[About this task]
Please retype all of the data below, word for word.
======== Dataset entries ========
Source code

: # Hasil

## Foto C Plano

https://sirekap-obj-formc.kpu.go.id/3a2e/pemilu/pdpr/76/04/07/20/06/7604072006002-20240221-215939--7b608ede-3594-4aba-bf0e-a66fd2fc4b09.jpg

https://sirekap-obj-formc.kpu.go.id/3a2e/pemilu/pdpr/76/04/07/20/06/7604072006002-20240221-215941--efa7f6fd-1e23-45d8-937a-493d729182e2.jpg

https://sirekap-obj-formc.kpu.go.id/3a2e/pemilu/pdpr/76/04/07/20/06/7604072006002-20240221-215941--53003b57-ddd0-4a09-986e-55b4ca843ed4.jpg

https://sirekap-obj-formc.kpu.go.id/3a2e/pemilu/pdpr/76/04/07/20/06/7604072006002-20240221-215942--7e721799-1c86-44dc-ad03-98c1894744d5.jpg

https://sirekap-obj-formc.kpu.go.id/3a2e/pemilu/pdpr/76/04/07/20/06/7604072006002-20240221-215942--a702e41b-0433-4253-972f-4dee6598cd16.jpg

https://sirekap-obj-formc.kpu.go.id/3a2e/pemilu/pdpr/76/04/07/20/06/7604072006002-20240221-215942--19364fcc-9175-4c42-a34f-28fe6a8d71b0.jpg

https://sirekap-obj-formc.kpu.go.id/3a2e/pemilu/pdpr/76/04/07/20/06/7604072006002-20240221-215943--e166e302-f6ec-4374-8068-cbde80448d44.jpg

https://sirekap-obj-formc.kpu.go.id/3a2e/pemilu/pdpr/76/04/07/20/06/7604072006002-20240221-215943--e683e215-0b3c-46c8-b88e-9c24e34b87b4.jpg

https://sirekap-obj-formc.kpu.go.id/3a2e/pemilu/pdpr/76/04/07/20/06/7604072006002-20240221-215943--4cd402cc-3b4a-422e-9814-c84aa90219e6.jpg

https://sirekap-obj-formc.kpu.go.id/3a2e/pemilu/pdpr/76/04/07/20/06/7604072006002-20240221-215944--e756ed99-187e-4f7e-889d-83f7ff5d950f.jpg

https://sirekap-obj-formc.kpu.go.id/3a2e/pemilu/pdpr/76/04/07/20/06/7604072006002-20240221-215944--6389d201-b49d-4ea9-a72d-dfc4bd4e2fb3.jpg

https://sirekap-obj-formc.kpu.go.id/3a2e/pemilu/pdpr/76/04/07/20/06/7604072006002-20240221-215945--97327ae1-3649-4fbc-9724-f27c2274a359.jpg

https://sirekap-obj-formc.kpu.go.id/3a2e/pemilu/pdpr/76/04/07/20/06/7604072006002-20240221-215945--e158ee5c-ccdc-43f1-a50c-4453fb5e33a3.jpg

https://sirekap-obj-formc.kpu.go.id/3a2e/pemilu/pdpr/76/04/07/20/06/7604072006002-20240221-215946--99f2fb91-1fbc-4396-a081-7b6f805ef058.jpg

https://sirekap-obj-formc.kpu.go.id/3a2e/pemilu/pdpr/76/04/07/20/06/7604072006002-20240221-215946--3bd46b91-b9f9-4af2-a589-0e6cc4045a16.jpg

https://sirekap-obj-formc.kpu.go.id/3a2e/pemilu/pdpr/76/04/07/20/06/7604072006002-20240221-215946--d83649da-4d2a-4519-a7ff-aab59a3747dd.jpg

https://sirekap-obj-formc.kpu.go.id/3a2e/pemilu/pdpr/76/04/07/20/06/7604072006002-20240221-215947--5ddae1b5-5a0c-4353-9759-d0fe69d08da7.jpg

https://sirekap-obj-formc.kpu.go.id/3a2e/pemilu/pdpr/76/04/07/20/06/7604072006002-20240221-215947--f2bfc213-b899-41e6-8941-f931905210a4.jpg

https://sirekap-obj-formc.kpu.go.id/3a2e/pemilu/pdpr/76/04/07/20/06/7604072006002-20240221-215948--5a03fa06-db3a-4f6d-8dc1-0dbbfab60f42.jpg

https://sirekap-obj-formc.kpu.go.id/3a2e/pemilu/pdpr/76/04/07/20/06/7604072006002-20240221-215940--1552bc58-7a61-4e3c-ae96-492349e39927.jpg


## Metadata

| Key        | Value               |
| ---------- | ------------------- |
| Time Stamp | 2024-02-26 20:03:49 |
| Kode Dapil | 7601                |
========
[Output of the task]
Source code

: # Hasil

## Foto C Plano

https://sirekap-obj-formc.kpu.go.id/3a2e/pemilu/pdpr/76/04/07/20/06/7604072006002-20240221-215939--7b608ede-3594-4aba-bf0e-a66fd2fc4b09.jpg

https://sirekap-obj-formc.kpu.go.id/3a2e/pemilu/pdpr/76/04/07/20/06/7604072006002-20240221-215941--efa7f6fd-1e23-45d8-937a-493d729182e2.jpg

https://sirekap-obj-formc.kpu.go.id/3a2e/pemilu/pdpr/76/04/07/20/06/7604072006002-20240221-215941--53003b57-ddd0-4a09-986e-55b4ca843ed4.jpg

https://sirekap-obj-formc.kpu.go.id/3a2e/pemilu/pdpr/76/04/07/20/06/7604072006002-20240221-215942--7e721799-1c86-44dc-ad03-98c1894744d5.jpg

https://sirekap-obj-formc.kpu.go.id/3a2e/pemilu/pdpr/76/04/07/20/06/7604072006002-20240221-215942--a702e41b-0433-4253-972f-4dee6598cd16.jpg

https://sirekap-obj-formc.kpu.go.id/3a2e/pemilu/pdpr/76/04/07/20/06/7604072006002-20240221-215942--19364fcc-9175-4c42-a34f-28fe6a8d71b0.jpg

https://sirekap-obj-formc.kpu.go.id/3a2e/pemilu/pdpr/76/04/07/20/06/7604072006002-20240221-215943--e166e302-f6ec-4374-8068-cbde80448d44.jpg

https://sirekap-obj-formc.kpu.go.id/3a2e/pemilu/pdpr/76/04/07/20/06/7604072006002-20240221-215943--e683e215-0b3c-46c8-b88e-9c24e34b87b4.jpg

https://sirekap-obj-formc.kpu.go.id/3a2e/pemilu/pdpr/76/04/07/20/06/7604072006002-20240221-215943--4cd402cc-3b4a-422e-9814-c84aa90219e6.jpg

https://sirekap-obj-formc.kpu.go.id/3a2e/pemilu/pdpr/76/04/07/20/06/7604072006002-20240221-215944--e756ed99-187e-4f7e-889d-83f7ff5d950f.jpg

https://sirekap-obj-formc.kpu.go.id/3a2e/pemilu/pdpr/76/04/07/20/06/7604072006002-20240221-215944--6389d201-b49d-4ea9-a72d-dfc4bd4e2fb3.jpg

https://sirekap-obj-formc.kpu.go.id/3a2e/pemilu/pdpr/76/04/07/20/06/7604072006002-20240221-215945--97327ae1-3649-4fbc-9724-f27c2274a359.jpg

https://sirekap-obj-formc.kpu.go.id/3a2e/pemilu/pdpr/76/04/07/20/06/7604072006002-20240221-215945--e158ee5c-ccdc-43f1-a50c-4453fb5e33a3.jpg

https://sirekap-obj-formc.kpu.go.id/3a2e/pemilu/pdpr/76/04/07/20/06/7604072006002-20240221-215946--99f2fb91-1fbc-4396-a081-7b6f805ef058.jpg

https://sirekap-obj-formc.kpu.go.id/3a2e/pemilu/pdpr/76/04/07/20/06/7604072006002-20240221-215946--3bd46b91-b9f9-4af2-a589-0e6cc4045a16.jpg

https://sirekap-obj-formc.kpu.go.id/3a2e/pemilu/pdpr/76/04/07/20/06/7604072006002-20240221-215946--d83649da-4d2a-4519-a7ff-aab59a3747dd.jpg

https://sirekap-obj-formc.kpu.go.id/3a2e/pemilu/pdpr/76/04/07/20/06/7604072006002-20240221-215947--5ddae1b5-5a0c-4353-9759-d0fe69d08da7.jpg

https://sirekap-obj-formc.kpu.go.id/3a2e/pemilu/pdpr/76/04/07/20/06/7604072006002-20240221-215947--f2bfc213-b899-41e6-8941-f931905210a4.jpg

https://sirekap-obj-formc.kpu.go.id/3a2e/pemilu/pdpr/76/04/07/20/06/7604072006002-20240221-215948--5a03fa06-db3a-4f6d-8dc1-0dbbfab60f42.jpg

https://sirekap-obj-formc.kpu.go.id/3a2e/pemilu/pdpr/76/04/07/20/06/7604072006002-20240221-215940--1552bc58-7a61-4e3c-ae96-492349e39927.jpg


## Metadata

| Key        | Value               |
| ---------- | ------------------- |
| Time Stamp | 2024-02-26 20:03:49 |
| Kode Dapil | 7601                |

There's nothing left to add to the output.